__Task__
Two lines in the listing below mark the span: one contains "如果我们将/myres/* 修改为 /*" and one contains "其中 addResourceLocations 的参数是动参，可以这样写". Reproduce both of them and everything between, exactly.

Data to use section start

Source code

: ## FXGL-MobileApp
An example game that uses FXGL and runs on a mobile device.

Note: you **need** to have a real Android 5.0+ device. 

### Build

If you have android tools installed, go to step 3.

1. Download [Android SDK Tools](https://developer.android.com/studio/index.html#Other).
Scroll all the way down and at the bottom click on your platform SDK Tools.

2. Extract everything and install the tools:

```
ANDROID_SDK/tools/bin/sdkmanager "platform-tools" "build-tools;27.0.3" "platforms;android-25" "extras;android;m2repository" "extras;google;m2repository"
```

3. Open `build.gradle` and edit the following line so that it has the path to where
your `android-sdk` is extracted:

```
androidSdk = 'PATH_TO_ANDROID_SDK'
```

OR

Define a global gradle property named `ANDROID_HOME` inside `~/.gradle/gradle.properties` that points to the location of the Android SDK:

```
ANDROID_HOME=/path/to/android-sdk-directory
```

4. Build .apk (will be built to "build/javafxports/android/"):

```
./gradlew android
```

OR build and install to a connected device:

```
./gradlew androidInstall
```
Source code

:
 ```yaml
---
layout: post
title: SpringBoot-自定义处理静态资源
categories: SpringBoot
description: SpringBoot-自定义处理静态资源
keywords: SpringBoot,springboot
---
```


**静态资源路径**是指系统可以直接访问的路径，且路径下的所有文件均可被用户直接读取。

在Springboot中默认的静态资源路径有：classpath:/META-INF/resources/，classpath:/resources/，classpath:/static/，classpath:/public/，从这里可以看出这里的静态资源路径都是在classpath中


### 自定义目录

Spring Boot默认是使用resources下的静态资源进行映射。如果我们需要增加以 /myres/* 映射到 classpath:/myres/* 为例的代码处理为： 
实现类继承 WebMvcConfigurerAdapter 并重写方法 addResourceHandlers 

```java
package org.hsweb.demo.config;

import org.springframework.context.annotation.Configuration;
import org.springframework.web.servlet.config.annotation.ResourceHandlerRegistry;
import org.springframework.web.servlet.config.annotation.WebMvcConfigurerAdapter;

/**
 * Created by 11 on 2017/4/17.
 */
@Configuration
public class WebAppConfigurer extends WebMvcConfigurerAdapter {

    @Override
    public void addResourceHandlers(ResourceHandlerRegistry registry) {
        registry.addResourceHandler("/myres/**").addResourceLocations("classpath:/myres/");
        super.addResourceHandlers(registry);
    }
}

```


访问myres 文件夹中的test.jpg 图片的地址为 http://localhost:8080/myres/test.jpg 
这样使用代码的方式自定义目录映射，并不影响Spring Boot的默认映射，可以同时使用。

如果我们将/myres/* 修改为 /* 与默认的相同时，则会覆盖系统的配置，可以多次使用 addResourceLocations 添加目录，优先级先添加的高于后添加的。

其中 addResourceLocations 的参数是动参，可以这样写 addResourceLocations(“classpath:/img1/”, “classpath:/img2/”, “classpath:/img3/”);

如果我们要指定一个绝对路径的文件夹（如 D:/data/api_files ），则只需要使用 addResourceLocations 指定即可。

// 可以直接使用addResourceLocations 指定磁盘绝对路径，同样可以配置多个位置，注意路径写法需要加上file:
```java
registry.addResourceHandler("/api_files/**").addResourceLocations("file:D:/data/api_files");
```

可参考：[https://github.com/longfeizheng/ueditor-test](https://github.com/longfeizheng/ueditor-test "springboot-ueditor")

Data to use section end

__Result below__
如果我们将/myres/* 修改为 /* 与默认的相同时，则会覆盖系统的配置，可以多次使用 addResourceLocations 添加目录，优先级先添加的高于后添加的。

其中 addResourceLocations 的参数是动参，可以这样写 addResourceLocations(“classpath:/img1/”, “classpath:/img2/”, “classpath:/img3/”);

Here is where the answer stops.